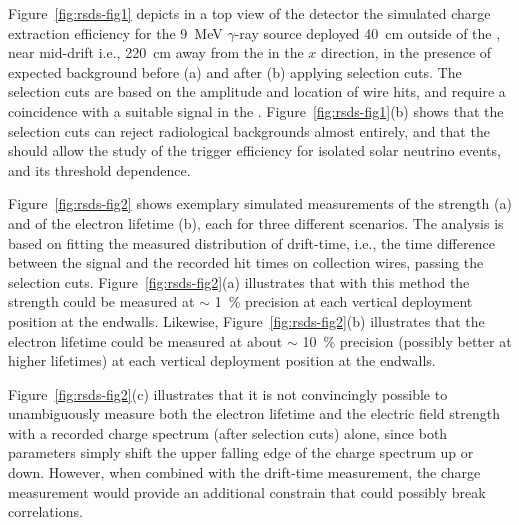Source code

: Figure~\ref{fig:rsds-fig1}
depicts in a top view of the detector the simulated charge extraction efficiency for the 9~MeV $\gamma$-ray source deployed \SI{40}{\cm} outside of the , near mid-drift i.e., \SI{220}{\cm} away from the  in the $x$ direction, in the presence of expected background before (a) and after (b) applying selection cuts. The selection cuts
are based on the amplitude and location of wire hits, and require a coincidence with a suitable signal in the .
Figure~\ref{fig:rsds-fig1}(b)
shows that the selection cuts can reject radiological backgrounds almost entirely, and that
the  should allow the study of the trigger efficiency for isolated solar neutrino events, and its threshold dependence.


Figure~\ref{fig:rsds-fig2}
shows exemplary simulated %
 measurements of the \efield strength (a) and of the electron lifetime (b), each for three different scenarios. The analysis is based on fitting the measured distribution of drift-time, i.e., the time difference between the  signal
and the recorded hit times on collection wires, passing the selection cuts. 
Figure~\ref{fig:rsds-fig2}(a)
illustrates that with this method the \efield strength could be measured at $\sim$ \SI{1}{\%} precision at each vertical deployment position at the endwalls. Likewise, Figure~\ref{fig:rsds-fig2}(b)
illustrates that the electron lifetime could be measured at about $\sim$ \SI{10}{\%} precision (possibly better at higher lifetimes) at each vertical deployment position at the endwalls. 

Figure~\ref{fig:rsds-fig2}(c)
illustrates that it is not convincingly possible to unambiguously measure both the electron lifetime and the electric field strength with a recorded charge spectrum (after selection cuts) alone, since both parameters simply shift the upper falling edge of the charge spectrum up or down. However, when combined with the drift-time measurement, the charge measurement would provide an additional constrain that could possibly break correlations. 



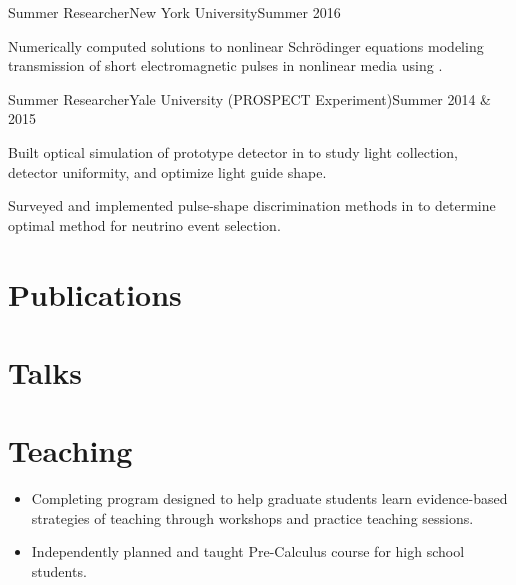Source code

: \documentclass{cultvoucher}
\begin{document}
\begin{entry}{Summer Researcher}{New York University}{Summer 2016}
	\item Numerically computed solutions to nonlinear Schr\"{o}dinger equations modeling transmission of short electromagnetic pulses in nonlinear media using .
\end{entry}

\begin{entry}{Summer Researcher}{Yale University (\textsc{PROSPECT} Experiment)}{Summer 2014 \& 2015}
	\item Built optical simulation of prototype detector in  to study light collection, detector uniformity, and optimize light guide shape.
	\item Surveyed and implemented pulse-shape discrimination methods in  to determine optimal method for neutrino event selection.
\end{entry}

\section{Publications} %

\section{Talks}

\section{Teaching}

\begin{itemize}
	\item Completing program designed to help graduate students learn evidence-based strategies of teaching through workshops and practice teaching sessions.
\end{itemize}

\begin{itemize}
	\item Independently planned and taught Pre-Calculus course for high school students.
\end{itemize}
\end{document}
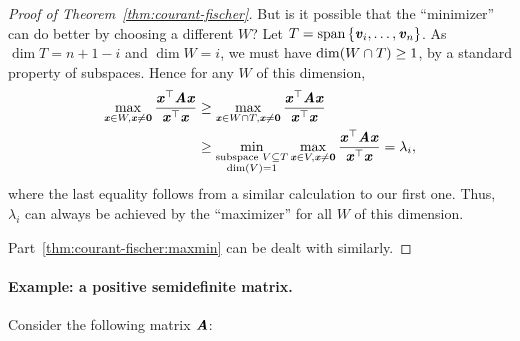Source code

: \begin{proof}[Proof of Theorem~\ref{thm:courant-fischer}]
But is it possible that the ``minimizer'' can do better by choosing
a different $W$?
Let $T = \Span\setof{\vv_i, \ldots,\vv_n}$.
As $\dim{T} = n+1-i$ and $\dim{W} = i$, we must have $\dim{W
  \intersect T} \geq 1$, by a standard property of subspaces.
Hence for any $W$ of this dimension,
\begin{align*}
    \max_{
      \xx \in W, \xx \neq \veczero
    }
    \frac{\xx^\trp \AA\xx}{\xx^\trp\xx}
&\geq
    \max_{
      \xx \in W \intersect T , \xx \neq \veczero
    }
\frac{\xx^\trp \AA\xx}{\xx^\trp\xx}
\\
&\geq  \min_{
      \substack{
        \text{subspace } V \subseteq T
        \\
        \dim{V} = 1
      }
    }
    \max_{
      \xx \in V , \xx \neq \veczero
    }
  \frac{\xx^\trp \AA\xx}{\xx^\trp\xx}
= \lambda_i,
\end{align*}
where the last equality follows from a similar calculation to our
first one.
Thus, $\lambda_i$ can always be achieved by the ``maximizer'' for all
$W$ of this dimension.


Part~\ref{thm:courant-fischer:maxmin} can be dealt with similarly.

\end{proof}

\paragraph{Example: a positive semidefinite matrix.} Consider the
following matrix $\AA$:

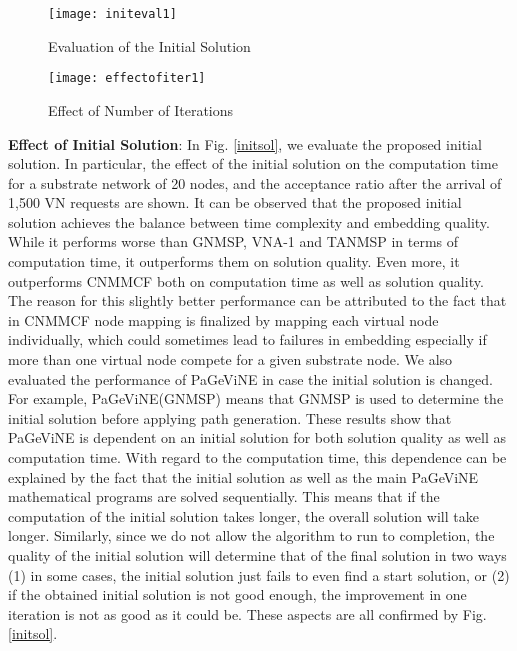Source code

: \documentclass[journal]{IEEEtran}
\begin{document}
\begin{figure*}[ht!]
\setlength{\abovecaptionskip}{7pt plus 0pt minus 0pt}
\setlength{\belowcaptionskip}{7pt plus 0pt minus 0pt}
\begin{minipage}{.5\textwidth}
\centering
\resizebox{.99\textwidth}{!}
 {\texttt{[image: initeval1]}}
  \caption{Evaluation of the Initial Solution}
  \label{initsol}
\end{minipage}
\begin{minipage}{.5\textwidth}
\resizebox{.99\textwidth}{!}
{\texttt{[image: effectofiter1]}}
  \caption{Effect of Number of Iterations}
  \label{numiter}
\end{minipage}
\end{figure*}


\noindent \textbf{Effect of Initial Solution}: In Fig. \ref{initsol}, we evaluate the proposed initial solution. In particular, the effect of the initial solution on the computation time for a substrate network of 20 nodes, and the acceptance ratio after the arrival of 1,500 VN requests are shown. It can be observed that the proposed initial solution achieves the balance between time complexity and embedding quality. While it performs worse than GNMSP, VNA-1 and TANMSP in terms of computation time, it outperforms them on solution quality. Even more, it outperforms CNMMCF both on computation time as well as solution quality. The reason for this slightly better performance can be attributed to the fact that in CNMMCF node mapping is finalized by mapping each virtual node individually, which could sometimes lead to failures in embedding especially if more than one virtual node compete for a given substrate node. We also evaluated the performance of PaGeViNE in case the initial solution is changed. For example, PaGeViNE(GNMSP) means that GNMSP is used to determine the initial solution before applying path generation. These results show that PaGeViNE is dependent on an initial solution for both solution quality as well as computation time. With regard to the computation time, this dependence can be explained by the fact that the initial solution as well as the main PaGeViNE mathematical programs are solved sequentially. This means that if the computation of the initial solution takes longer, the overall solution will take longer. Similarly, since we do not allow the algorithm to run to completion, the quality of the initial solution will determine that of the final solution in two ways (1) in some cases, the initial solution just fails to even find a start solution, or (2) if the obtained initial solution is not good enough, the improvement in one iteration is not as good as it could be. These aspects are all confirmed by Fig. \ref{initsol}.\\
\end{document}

What to produce: Could you return all lines from the records that include the word "section"?

Task result:
\section{Publications} %
\section{Talks}
\section{Teaching}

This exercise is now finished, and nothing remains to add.